* _Work item_: Every record is to be duplicated exactly as it reads, without its images.

########

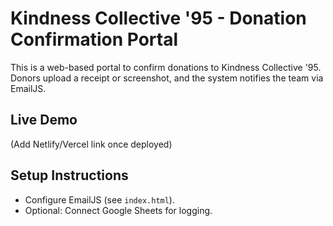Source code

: # Kindness Collective '95 - Donation Confirmation Portal

This is a web-based portal to confirm donations to Kindness Collective '95. Donors upload a receipt or screenshot, and the system notifies the team via EmailJS.

## Live Demo

(Add Netlify/Vercel link once deployed)

## Setup Instructions

- Configure EmailJS (see `index.html`).
- Optional: Connect Google Sheets for logging.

########

* _Task answer_:
Source code

: # Kindness Collective '95 - Donation Confirmation Portal

This is a web-based portal to confirm donations to Kindness Collective '95. Donors upload a receipt or screenshot, and the system notifies the team via EmailJS.

## Live Demo

(Add Netlify/Vercel link once deployed)

## Setup Instructions

- Configure EmailJS (see `index.html`).
- Optional: Connect Google Sheets for logging.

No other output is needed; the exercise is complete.